"""
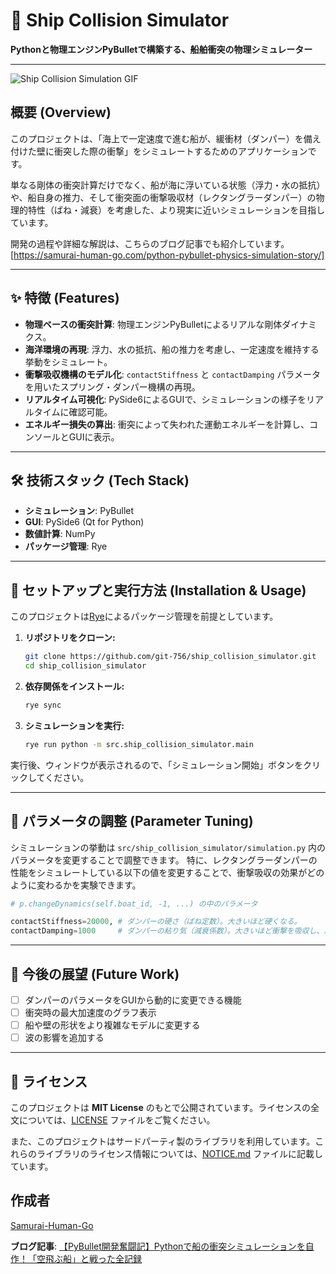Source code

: # 🚢 Ship Collision Simulator

**Pythonと物理エンジンPyBulletで構築する、船舶衝突の物理シミュレーター**

---

![Ship Collision Simulation GIF](https://example.com/your-simulation.gif)

## 概要 (Overview)

このプロジェクトは、「海上で一定速度で進む船が、緩衝材（ダンパー）を備え付けた壁に衝突した際の衝撃」をシミュレートするためのアプリケーションです。

単なる剛体の衝突計算だけでなく、船が海に浮いている状態（浮力・水の抵抗）や、船自身の推力、そして衝突面の衝撃吸収材（レクタングラーダンパー）の物理的特性（ばね・減衰）を考慮した、より現実に近いシミュレーションを目指しています。

開発の過程や詳細な解説は、こちらのブログ記事でも紹介しています。
[https://samurai-human-go.com/python-pybullet-physics-simulation-story/]

---

## ✨ 特徴 (Features)

* **物理ベースの衝突計算**: 物理エンジンPyBulletによるリアルな剛体ダイナミクス。
* **海洋環境の再現**: 浮力、水の抵抗、船の推力を考慮し、一定速度を維持する挙動をシミュレート。
* **衝撃吸収機構のモデル化**: `contactStiffness` と `contactDamping` パラメータを用いたスプリング・ダンパー機構の再現。
* **リアルタイム可視化**: PySide6によるGUIで、シミュレーションの様子をリアルタイムに確認可能。
* **エネルギー損失の算出**: 衝突によって失われた運動エネルギーを計算し、コンソールとGUIに表示。

---

## 🛠️ 技術スタック (Tech Stack)

* **シミュレーション**: PyBullet
* **GUI**: PySide6 (Qt for Python)
* **数値計算**: NumPy
* **パッケージ管理**: Rye

---

## 🚀 セットアップと実行方法 (Installation & Usage)

このプロジェクトは[Rye](https://rye-up.com/)によるパッケージ管理を前提としています。

1.  **リポジトリをクローン:**
    ```bash
    git clone https://github.com/git-756/ship_collision_simulator.git
    cd ship_collision_simulator
    ```

2.  **依存関係をインストール:**
    ```bash
    rye sync
    ```

3.  **シミュレーションを実行:**
    ```bash
    rye run python -m src.ship_collision_simulator.main
    ```

実行後、ウィンドウが表示されるので、「シミュレーション開始」ボタンをクリックしてください。

---

## 🔧 パラメータの調整 (Parameter Tuning)

シミュレーションの挙動は `src/ship_collision_simulator/simulation.py` 内のパラメータを変更することで調整できます。
特に、レクタングラーダンパーの性能をシミュレートしている以下の値を変更することで、衝撃吸収の効果がどのように変わるかを実験できます。

```python
# p.changeDynamics(self.boat_id, -1, ...) の中のパラメータ

contactStiffness=20000, # ダンパーの硬さ（ばね定数）。大きいほど硬くなる。
contactDamping=1000     # ダンパーの粘り気（減衰係数）。大きいほど衝撃を吸収し、反発が収まる。
```

---

## 🚧 今後の展望 (Future Work)

* [ ] ダンパーのパラメータをGUIから動的に変更できる機能
* [ ] 衝突時の最大加速度のグラフ表示
* [ ] 船や壁の形状をより複雑なモデルに変更する
* [ ] 波の影響を追加する

---

## 📜 ライセンス

このプロジェクトは **MIT License** のもとで公開されています。ライセンスの全文については、[LICENSE](LICENSE) ファイルをご覧ください。

また、このプロジェクトはサードパーティ製のライブラリを利用しています。これらのライブラリのライセンス情報については、[NOTICE.md](NOTICE.md) ファイルに記載しています。

## 作成者
[Samurai-Human-Go](https://samurai-human-go.com/%e9%81%8b%e5%96%b6%e8%80%85%e6%83%85%e5%a0%b1/)

**ブログ記事**: [【PyBullet開発奮闘記】Pythonで船の衝突シミュレーションを自作！「空飛ぶ船」と戦った全記録](https://samurai-human-go.com/python-pybullet-physics-simulation-story/)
"""
Task objective: Reproduce each entry exactly as given; no pictures, please.

Exercise solution:
Source code

: # 🚢 Ship Collision Simulator

**Pythonと物理エンジンPyBulletで構築する、船舶衝突の物理シミュレーター**

---

![Ship Collision Simulation GIF](https://example.com/your-simulation.gif)

## 概要 (Overview)

このプロジェクトは、「海上で一定速度で進む船が、緩衝材（ダンパー）を備え付けた壁に衝突した際の衝撃」をシミュレートするためのアプリケーションです。

単なる剛体の衝突計算だけでなく、船が海に浮いている状態（浮力・水の抵抗）や、船自身の推力、そして衝突面の衝撃吸収材（レクタングラーダンパー）の物理的特性（ばね・減衰）を考慮した、より現実に近いシミュレーションを目指しています。

開発の過程や詳細な解説は、こちらのブログ記事でも紹介しています。
[https://samurai-human-go.com/python-pybullet-physics-simulation-story/]

---

## ✨ 特徴 (Features)

* **物理ベースの衝突計算**: 物理エンジンPyBulletによるリアルな剛体ダイナミクス。
* **海洋環境の再現**: 浮力、水の抵抗、船の推力を考慮し、一定速度を維持する挙動をシミュレート。
* **衝撃吸収機構のモデル化**: `contactStiffness` と `contactDamping` パラメータを用いたスプリング・ダンパー機構の再現。
* **リアルタイム可視化**: PySide6によるGUIで、シミュレーションの様子をリアルタイムに確認可能。
* **エネルギー損失の算出**: 衝突によって失われた運動エネルギーを計算し、コンソールとGUIに表示。

---

## 🛠️ 技術スタック (Tech Stack)

* **シミュレーション**: PyBullet
* **GUI**: PySide6 (Qt for Python)
* **数値計算**: NumPy
* **パッケージ管理**: Rye

---

## 🚀 セットアップと実行方法 (Installation & Usage)

このプロジェクトは[Rye](https://rye-up.com/)によるパッケージ管理を前提としています。

1.  **リポジトリをクローン:**
    ```bash
    git clone https://github.com/git-756/ship_collision_simulator.git
    cd ship_collision_simulator
    ```

2.  **依存関係をインストール:**
    ```bash
    rye sync
    ```

3.  **シミュレーションを実行:**
    ```bash
    rye run python -m src.ship_collision_simulator.main
    ```

実行後、ウィンドウが表示されるので、「シミュレーション開始」ボタンをクリックしてください。

---

## 🔧 パラメータの調整 (Parameter Tuning)

シミュレーションの挙動は `src/ship_collision_simulator/simulation.py` 内のパラメータを変更することで調整できます。
特に、レクタングラーダンパーの性能をシミュレートしている以下の値を変更することで、衝撃吸収の効果がどのように変わるかを実験できます。

```python
# p.changeDynamics(self.boat_id, -1, ...) の中のパラメータ

contactStiffness=20000, # ダンパーの硬さ（ばね定数）。大きいほど硬くなる。
contactDamping=1000     # ダンパーの粘り気（減衰係数）。大きいほど衝撃を吸収し、反発が収まる。
```

---

## 🚧 今後の展望 (Future Work)

* [ ] ダンパーのパラメータをGUIから動的に変更できる機能
* [ ] 衝突時の最大加速度のグラフ表示
* [ ] 船や壁の形状をより複雑なモデルに変更する
* [ ] 波の影響を追加する

---

## 📜 ライセンス

このプロジェクトは **MIT License** のもとで公開されています。ライセンスの全文については、[LICENSE](LICENSE) ファイルをご覧ください。

また、このプロジェクトはサードパーティ製のライブラリを利用しています。これらのライブラリのライセンス情報については、[NOTICE.md](NOTICE.md) ファイルに記載しています。

## 作成者
[Samurai-Human-Go](https://samurai-human-go.com/%e9%81%8b%e5%96%b6%e8%80%85%e6%83%85%e5%a0%b1/)

**ブログ記事**: [【PyBullet開発奮闘記】Pythonで船の衝突シミュレーションを自作！「空飛ぶ船」と戦った全記録](https://samurai-human-go.com/python-pybullet-physics-simulation-story/)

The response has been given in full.